For a second, the oxygen in the hallway seemed to return. Lexi let out a choked sob, and Lydia slumped against her, both of them gasping as if they’d been under water. But I didn't cheer. I didn't move. I saw the but in the doctor’s eyes before he even opened his mouth again.
"It was a miracle we got her back," he continued, his voice dropping into a somber, clinical tone. "Her heart stopped for nearly four minutes. We’ve managed to repair the primary damage to the lung and the vessels near the heart, but the trauma was extensive. She is in a deep coma. We are moving her to the ICU, but..."
"But what?" Lexi snapped, her voice trembling.
The doctor looked at the floor, then back at the grieving family. "The oxygen deprivation was significant. There is a high risk of neurological deficit. At this stage, we can’t say if she’ll ever wake up. She’s on full life support. It’s now a matter of whether her brain decides to come back to us."
The silence that followed was more violent than the gunshot.
Lydia didn't scream. She didn't cry. She simply turned white, her eyes rolling back as her knees gave out. She hit the floor with a soft, sickening thud.
"Mom!" Lexi shrieked, dropping to the ground.

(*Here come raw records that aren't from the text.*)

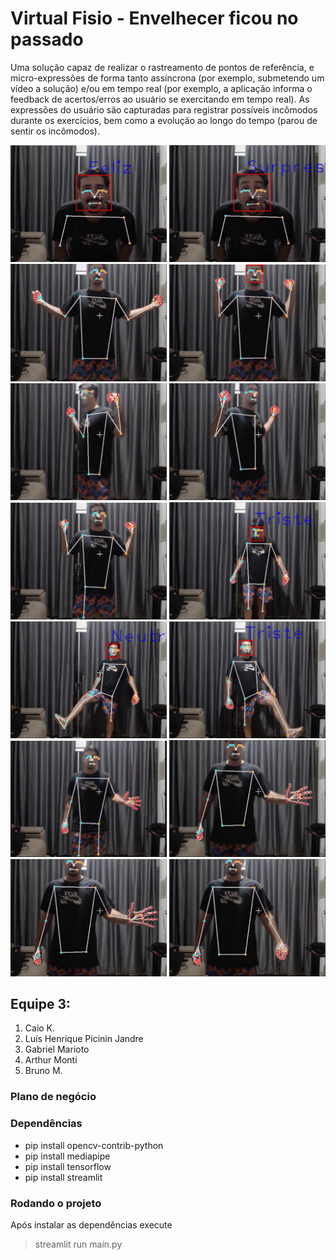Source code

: # Virtual Fisio - Envelhecer ficou no passado
Uma solução capaz de realizar o rastreamento de pontos de referência, e micro-expressões de forma tanto assíncrona (por exemplo, submetendo um vídeo a solução) e/ou em tempo real (por exemplo, a aplicação informa o feedback de acertos/erros ao usuário se exercitando em tempo real). As expressões do usuário são capturadas para registrar possíveis incômodos durante os exercícios, bem como a evolução ao longo do tempo (parou de sentir os incômodos).

<img src="doc/1.PNG" width="250"></img>
<img src="doc/2.PNG" width="250"></img>
<img src="doc/3.PNG" width="250"></img>
<img src="doc/4.PNG" width="250"></img>
<img src="doc/5.PNG" width="250"></img>
<img src="doc/6.PNG" width="250"></img>
<img src="doc/7.PNG" width="250"></img>
<img src="doc/8.PNG" width="250"></img>
<img src="doc/9.PNG" width="250"></img>
<img src="doc/10.PNG" width="250"></img>
<img src="doc/11.PNG" width="250"></img>
<img src="doc/12.PNG" width="250"></img>
<img src="doc/13.PNG" width="250"></img>
<img src="doc/14.PNG" width="250"></img>

## Equipe 3:

 1. Caio K.
 2. Luís Henrique Picinin Jandre
 3. Gabriel Marioto
 4. Arthur Monti
 5. Bruno M.

### Plano de negócio


### Dependências
 - pip install opencv-contrib-python
 - pip install mediapipe
 - pip install tensorflow
 - pip install streamlit

### Rodando o projeto
Após instalar as dependências execute 

> streamlit run main.py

"I need a gurney here!" the doctor yelled, snapping back into professional mode.
The hallway exploded into a frantic blur. Nurses surged forward, Andrea moved to help Lexi lift her mother, and the doctor began checking Lydia’s vitals. It was a whirlwind of white coats and panicked whispers, a scene of a family coming apart at the seams.
And in the center of it, I was a ghost.
I pushed off the wall, but my feet didn't feel like they were touching the ground. I began to walk. Not toward the ICU. Not toward the exit. Just... away.
The sounds of Lexi’s sobbing and the frantic activity of the medical team began to fade, replaced by a high-pitched, ringing hum in my ears. I walked down the long, sterile corridor, my boots leaving faint, reddish smudges on the linoleum. I passed nurses who looked at me with horror, seeing the blood-soaked man in the thousand-dollar suit wandering like a vagrant.
I didn't know where I was going. I didn't know who I was. The Mafia Don was dead. The man who had survived The Ivory Queen, who had built an empire on bone and shadow, had been hollowed out. There was nothing left inside me but the cold, grey ash of the coma Davina was currently trapped in.
“If she wakes up, the last thing she needs to see is the man who killed her family.”
Lexi’s words echoed in my skull, a rhythmic torture. I had won the war. Ivan was at the bottom of the ocean. Tatiana was a corpse on a pier. And my prize was a body kept alive by a rhythmic, clicking machine.
My chest felt hollow, as if the bullet that hit Davina had traveled through space and time to rip the heart right out of me. As I stared at the dried, flaking blood on my knuckles—the only remains of her presence in this sterile world—the silence of the hallway began to echo with the ghosts of my own legend.
I am Ezra De Luca, I thought, the name feeling like a curse in the back of my throat.
I am the man who reshaped the map of the underworld with iron and fire. I have sat in rooms with presidents and monsters, and I have never blinked. I have ended bloodlines with a single word. I have built an empire so vast that the sun never sets on my shadows. Men whisper my name in the dark to frighten their children into obedience. I have played God for a decade, deciding who draws breath and whose lungs are filled with lead.
I looked at my hands, the shaking worse than it had ever been on any battlefield.